This week, the Canadian Broadcasting Standards Council (CBSC), released their November decision on whether or not rock promoter and CKNW (Vancouver) radio station “Reality Check” commentator, Bruce Allen, violated ethical codes. The CBSC panel exonerated Allen on possible human rights violations but did scold him for his “bullying tone.”

Allen’s commentary is now infamous as the “shut-up and fit in/hit the road/go home” rant. I was one of those local yokels listening “live” to Allen that fine September day in 2007, when the pop music impresario, let loose his short snappy, somewhat unhinged, and certainly, for me, rather cruel zingers.

CKNW is affectionately know as “The Giant” in B.C. and its roots are in my home-town of New Westminster. There’s always been a kind of cultural divide between those who listen to the Mother Corp (CBC) and those who listen to the Giant, although i suspect everyone in these two pods at least once has tuned in, late at night, to “NW” after a Canucks Hockey Game. Go Canucks Go.

Bruce Allen’s comments bothered me a great deal. I wrote an online letter to the CRTC which later bounced to the CBSC. Once logged in at the CBSC, I then had to prove that i had heard Allen’s comments contemporaneously, not second-hand. Once I did so, i then was supposed to wait till the radion station contacted me (it never did) and then if still unhappy, within 14 days, file a specific type of complaint, a request for a ruling (in the midst of wedding arrangements, i forgot).

For what it’s worth, here’s the gist of why Allen’s rant bugged me:

1. As an immigrant-citizen brought up to fully adapt and conform to “mainstream” Canadian society, Allen’s rant to “shut up and fit in” sounded duplicitous. Too often, “shut up” doesn’t mean, “conform”, it means what it sounds like. I’ve been brought up to never say “shut up.” I wonder if this is an “immigrant sensitive” thing? “Shut up” in our family was one of the rudest things you could say and my mother would come down hard and immediate when and if she heard it. Can you relate?

2. Fit in to what? I’m as mainstream as you can get, but my skin is brown. This means that i’ve had my share of “stuff” come at me. Having listened to Allen on NW before, I didn’t believe his implied taunt, which i understood to mean, that if you conform, if you “fit in” then all will be well.

3. Rule of Law? Obey? You bet. But not all laws are just and sometimes even “immigrants” have the right to question them.

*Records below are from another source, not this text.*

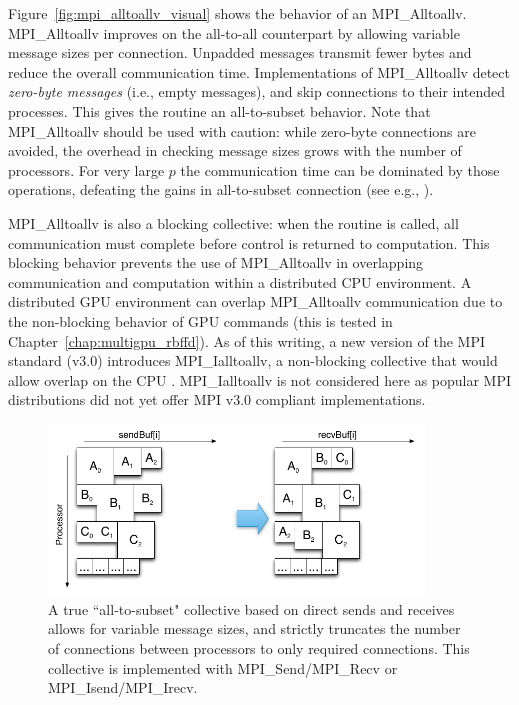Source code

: \documentclass{report}
\begin{document}
Figure~\ref{fig:mpi_alltoallv_visual} shows the behavior of an MPI\_Alltoallv. MPI\_Alltoallv improves on the all-to-all counterpart by allowing variable message sizes per connection. Unpadded messages transmit fewer bytes and reduce the overall communication time. Implementations of MPI\_Alltoallv detect \emph{zero-byte messages} (i.e., empty messages), and skip connections to their intended processes. This gives the routine an all-to-subset behavior. Note that MPI\_Alltoallv should be used with caution: while zero-byte connections are avoided, the overhead in checking message sizes grows with the number of processors. For very large $p$ the communication time can be dominated by those operations, defeating the gains in all-to-subset connection (see e.g., \cite{Balaji2010}). 


%

MPI\_Alltoallv is also a blocking collective: when the routine is called, all communication must complete before control is returned to computation. This blocking behavior prevents the use of MPI\_Alltoallv in overlapping communication and computation within a distributed CPU environment. A distributed GPU environment can overlap MPI\_Alltoallv communication due to the non-blocking behavior of GPU commands (this is tested in Chapter~\ref{chap:multigpu_rbffd}). As of this writing, a new version of the MPI standard (v3.0) introduces MPI\_Ialltoallv, a non-blocking collective that would allow overlap on the CPU \cite{MPI}. MPI\_Ialltoallv is not considered here as popular MPI distributions did not yet offer MPI v3.0 compliant implementations.

\begin{figure}
\centering
\includegraphics[width=10cm]{../figures/omnigraffle/MPI_IsendIrecv_Visual.png}
\caption{A true ``all-to-subset" collective based on direct sends and receives allows for variable message sizes, and strictly truncates the number of connections between processors to only required connections. This collective is implemented with MPI\_Send/MPI\_Recv or MPI\_Isend/MPI\_Irecv.}
\label{fig:mpi_isendirecv_visual}
\end{figure}
\end{document}
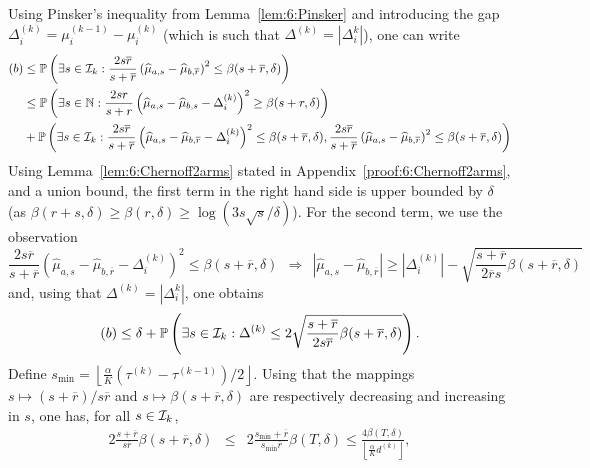 Using Pinsker's inequality from Lemma~\ref{lem:6:Pinsker} and introducing the gap $\Delta_i^{(k)} = \mu_i^{(k-1)} - {\mu}_i^{(k)}$ (which is such that $\Delta^{(k)} = |\Delta_i^k|$), one can write
%
\begin{align}
    (b) & \leq \mathbb{P}\left(\exists s \in \mathcal{I}_k : \frac{2s\overline{r}}{s+\overline{r}}\left(\widehat{\mu}_{a,s} - \widehat{\mu}_{b,\overline{r}} \right)^2  \leq \beta(s+\overline{r},\delta)\right)\nonumber\\
    & \leq \mathbb{P}\left(\exists s \in \mathbb{N} : \frac{2sr}{s+r}\left(\widehat{\mu}_{a,s} - \widehat{\mu}_{b,s} - \Delta_i^{(k)}\right)^2  \geq \beta(s+r,\delta)\right) \nonumber\\
    & + \mathbb{P}\left(\exists s \in \mathcal{I}_k : \frac{2s\overline{r}}{s+\overline{r}}\left(\widehat{\mu}_{a,s} - \widehat{\mu}_{b,\overline{r}} - \Delta_i^{(k)}\right)^2  \leq \beta(s+\overline{r},\delta), \frac{2s\overline{r}}{s+\overline{r}}\left(\widehat{\mu}_{a,s} - \widehat{\mu}_{b,\overline{r}}\right)^2  \leq \beta(s+\overline{r},\delta)\right) \nonumber
\end{align}
%
Using Lemma~\ref{lem:6:Chernoff2arms} stated in Appendix~\ref{proof:6:Chernoff2arms}, and a union bound, the first term in the right hand side is upper bounded by $\delta$ (as $\beta(r+s,\delta) \geq \beta(r,\delta) \geq \log(3s\sqrt{s}/\delta)$). For the second term, we use the observation
\[\frac{2s\overline{r}}{s+\overline{r}}\left(\widehat{\mu}_{a,s} - \widehat{\mu}_{b,\overline{r}} - \Delta_i^{(k)}\right)^2  \leq \beta(s+\overline{r},\delta) \ \ \Rightarrow \ \ |\widehat{\mu}_{a,s} - \widehat{\mu}_{b,\overline{r}}| \geq |\Delta_i^{(k)}| - \sqrt{\frac{s+\overline{r}}{2\overline{r}s}\beta(s+\overline{r},\delta)}\]
and, using that $\Delta^{(k)} = |\Delta_i^k|$, one obtains
%
\begin{equation}\label{eq:6:FromHereGlobal}
    (b) \leq \delta + \mathbb{P}\left(\exists s \in \mathcal{I}_k : \Delta^{(k)} \leq 2\sqrt{\frac{s+\overline{r}}{2s\overline{r}}\beta(s+\overline{r},\delta)}\right).
\end{equation}
%
Define $s_{\min} = \left\lfloor \frac{\alpha}{K} (\tau^{(k)}-\tau^{(k-1)})/2\right\rfloor$. Using that the mappings $s \mapsto (s+\overline{r})/s\overline{r}$ and $s \mapsto \beta(s + \overline{r},\delta)$ are respectively decreasing and increasing in $s$, one has, for all $s\in \mathcal{I}_k$,
\begin{eqnarray*}
    2\frac{s+\overline{r}}{s\overline{r}}\beta\left(s+\overline{r}, \delta\right) & \leq &
    2\frac{s_{\min}+\overline{r}}{s_{\min}\overline{r}}\beta\left(T, \delta\right) \leq \frac{4\beta(T,\delta)}{\left\lfloor \frac{\alpha}{K}d^{(k)}\right\rfloor},
\end{eqnarray*}
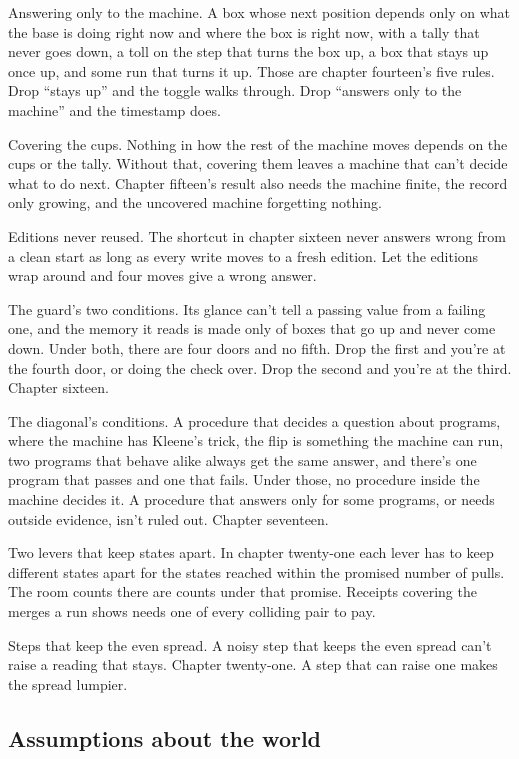 \documentclass[11pt,twoside]{article}
\theoremstyle{thielethm}
\theoremstyle{thieledef}
\theoremstyle{thieledef}
\theoremstyle{thieledef}
\theoremstyle{thielethm}
\theoremstyle{thieleobs}
\theoremstyle{thielethm}
\begin{document}
Answering only to the machine. A box whose next position depends only on what the base is doing right now and where the box is right now, with a tally that never goes down, a toll on the step that turns the box up, a box that stays up once up, and some run that turns it up. Those are chapter fourteen's five rules. Drop ``stays up'' and the toggle walks through. Drop ``answers only to the machine'' and the timestamp does.

Covering the cups. Nothing in how the rest of the machine moves depends on the cups or the tally. Without that, covering them leaves a machine that can't decide what to do next. Chapter fifteen's result also needs the machine finite, the record only growing, and the uncovered machine forgetting nothing.

Editions never reused. The shortcut in chapter sixteen never answers wrong from a clean start as long as every write moves to a fresh edition. Let the editions wrap around and four moves give a wrong answer.

The guard's two conditions. Its glance can't tell a passing value from a failing one, and the memory it reads is made only of boxes that go up and never come down. Under both, there are four doors and no fifth. Drop the first and you're at the fourth door, or doing the check over. Drop the second and you're at the third. Chapter sixteen.

The diagonal's conditions. A procedure that decides a question about programs, where the machine has Kleene's trick, the flip is something the machine can run, two programs that behave alike always get the same answer, and there's one program that passes and one that fails. Under those, no procedure inside the machine decides it. A procedure that answers only for some programs, or needs outside evidence, isn't ruled out. Chapter seventeen.

Two levers that keep states apart. In chapter twenty-one each lever has to keep different states apart for the states reached within the promised number of pulls. The room counts there are counts under that promise. Receipts covering the merges a run shows needs one of every colliding pair to pay.

Steps that keep the even spread. A noisy step that keeps the even spread can't raise a reading that stays. Chapter twenty-one. A step that can raise one makes the spread lumpier.

\subsection{Assumptions about the world}
\end{document}
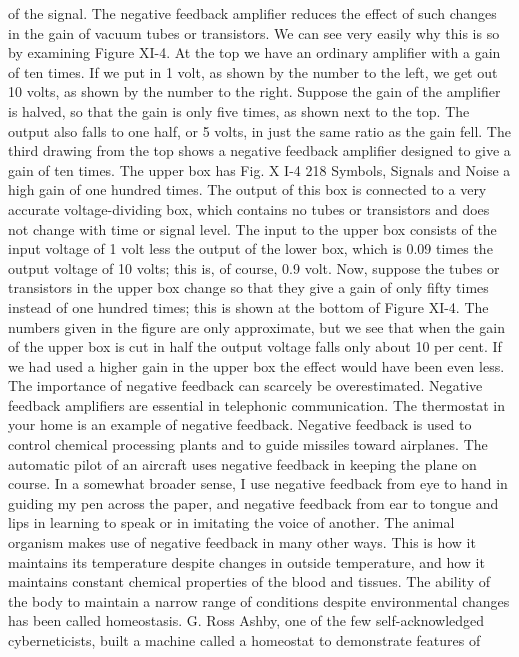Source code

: {{{{{{{{{{{of the signal. The negative feedback amplifier reduces the effect
of such changes in the gain of vacuum tubes or transistors.
We can see very easily why this is so by examining Figure XI-4.
At the top we have an ordinary amplifier with a gain of ten times.
If we put in 1 volt, as shown by the number to the left, we get out
10 volts, as shown by the number to the right. Suppose the gain
of the amplifier is halved, so that the gain is only five times, as
shown next to the top. The output also falls to one half, or 5 volts,
in just the same ratio as the gain fell.
The third drawing from the top shows a negative feedback
amplifier designed to give a gain of ten times. The upper box has
Fig. X I-4
218
Symbols, Signals and Noise
a high gain of one hundred times. The output of this box is connected
to a very accurate voltage-dividing box, which contains no
tubes or transistors and does not change with time or signal level.
The input to the upper box consists of the input voltage of 1 volt
less the output of the lower box, which is 0.09 times the output
voltage of 10 volts; this is, of course, 0.9 volt.
Now, suppose the tubes or transistors in the upper box change
so that they give a gain of only fifty times instead of one hundred
times; this is shown at the bottom of Figure XI-4. The numbers
given in the figure are only approximate, but we see that when the
gain of the upper box is cut in half the output voltage falls only
about 10 per cent. If we had used a higher gain in the upper box
the effect would have been even less.
The importance of negative feedback can scarcely be overestimated.
Negative feedback amplifiers are essential in telephonic
communication. The thermostat in your home is an example of
negative feedback. Negative feedback is used to control chemical
processing plants and to guide missiles toward airplanes. The
automatic pilot of an aircraft uses negative feedback in keeping
the plane on course.
In a somewhat broader sense, I use negative feedback from eye
to hand in guiding my pen across the paper, and negative feedback
from ear to tongue and lips in learning to speak or in imitating
the voice of another. The animal organism makes use of negative
feedback in many other ways. This is how it maintains its temperature
despite changes in outside temperature, and how it maintains
constant chemical properties of the blood and tissues. The ability
of the body to maintain a narrow range of conditions despite
environmental changes has been called homeostasis.
G. Ross Ashby, one of the few self-acknowledged cyberneticists,
built a machine called a homeostat to demonstrate features of
}}}}}}}}}}}
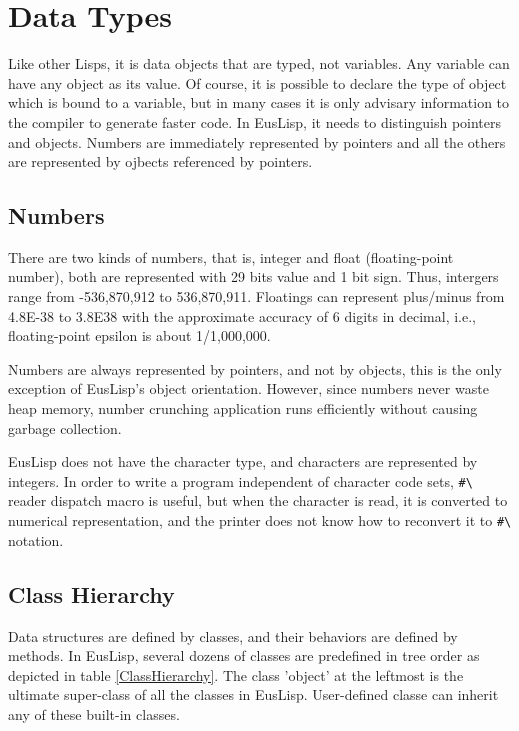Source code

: 
\section{Data Types}
Like other Lisps, it is data objects that are typed, not variables.
Any variable can have any object as its value.
Of course, it is possible to
declare the type of object which is bound to a variable, but in many cases
it is only advisary information to the compiler to generate faster code.
In EusLisp, it needs to distinguish pointers and objects.
Numbers are immediately represented by pointers and all the others
are represented by ojbects referenced by pointers.
 
\subsection{Numbers}

There are two kinds of numbers, that is, 
integer and float (floating-point number), both are represented
with 29 bits value and 1 bit sign.
Thus, intergers range from -536,870,912 to 536,870,911.
Floatings can represent plus/minus from 4.8E-38 to 3.8E38 with the
approximate accuracy of 6 digits in decimal, i.e.,
floating-point epsilon is about 1/1,000,000.

Numbers are always represented by pointers, and not by objects,
this is the only exception of EusLisp's object orientation.
However, since numbers never waste heap memory, number crunching application
runs efficiently without causing garbage collection.

EusLisp does not have the character type,
and characters are represented by integers.
In order to write a program independent of character code sets,
\verb+#\+ reader dispatch macro is useful, but when the character is read,
it is converted to numerical representation, and the printer does not
know how to reconvert it to
\verb+#\+ notation.

\subsection{Class Hierarchy}

Data structures are defined by classes, and their behaviors are defined by
methods.
In EusLisp, several dozens of classes are predefined in tree order
as depicted in table \ref{ClassHierarchy}.
The class 'object' at the leftmost is the ultimate super-class of
all the classes in EusLisp.
User-defined classe can inherit any of these built-in classes.

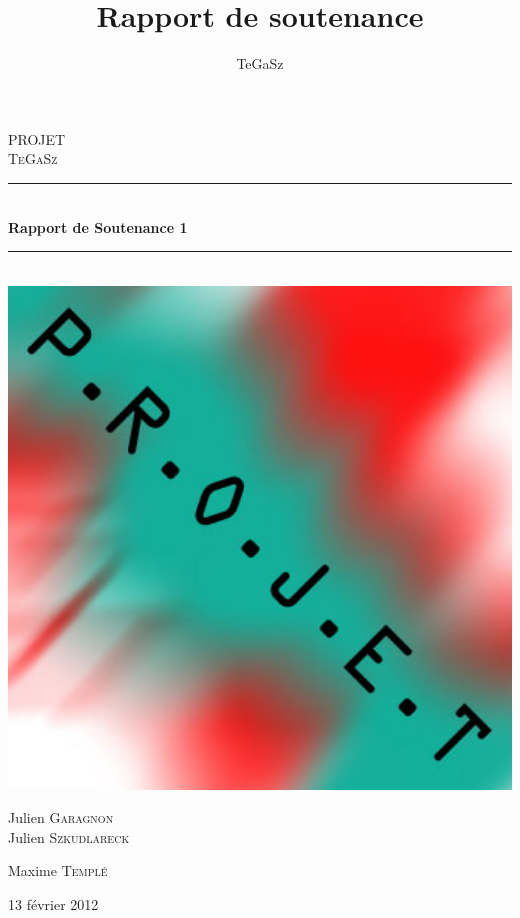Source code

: \documentclass{report}
\title{Rapport de soutenance \no{1}}
\date{}
\author{TeGaSz}
\newcommand{\HRule}{\rule{\linewidth}{0.5mm}}
\begin{document}
\begin{titlepage}



\begin{center}



\textsc{\LARGE PROJET}\\[1.5cm]

\textsc{\Large TeGaSz}\\[0.5cm]


\HRule \\[0.4cm]
{ \huge \bfseries Rapport de Soutenance 1}\\[0.4cm]
  
\HRule \\[1.5cm]
\includegraphics[width=1\textwidth]{./name.jpg}\\[1cm]  
\begin{minipage}{0.4\textwidth}
\begin{flushleft} \large
Julien \textsc{Garagnon}\\
Julien \textsc{Szkudlareck}
\end{flushleft}
\end{minipage}
\begin{minipage}{0.4\textwidth}
\begin{flushright} \large
Maxime \textsc{Templé}\\

\end{flushright}
\end{minipage}

\vfill

{\large 13 février 2012}

\end{center}

\end{titlepage}
\end{document}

Here’s a snippet of what the transcript shows Allen said, “We have laws in this country. They are spelled out and they’re easy to get a hold of. If you are immigrating to this country and you don’t like the rules that are in place, then you have the right to choose not to live here. But if you choose to come to a place like Canada, then shut up and fit in. We are a democracy, but it seems more and more that we are being pilloried by special interest groups that just want to make special rules for themselves.”

As always, i’m looking forward to your comments…particularly from any over seas readers….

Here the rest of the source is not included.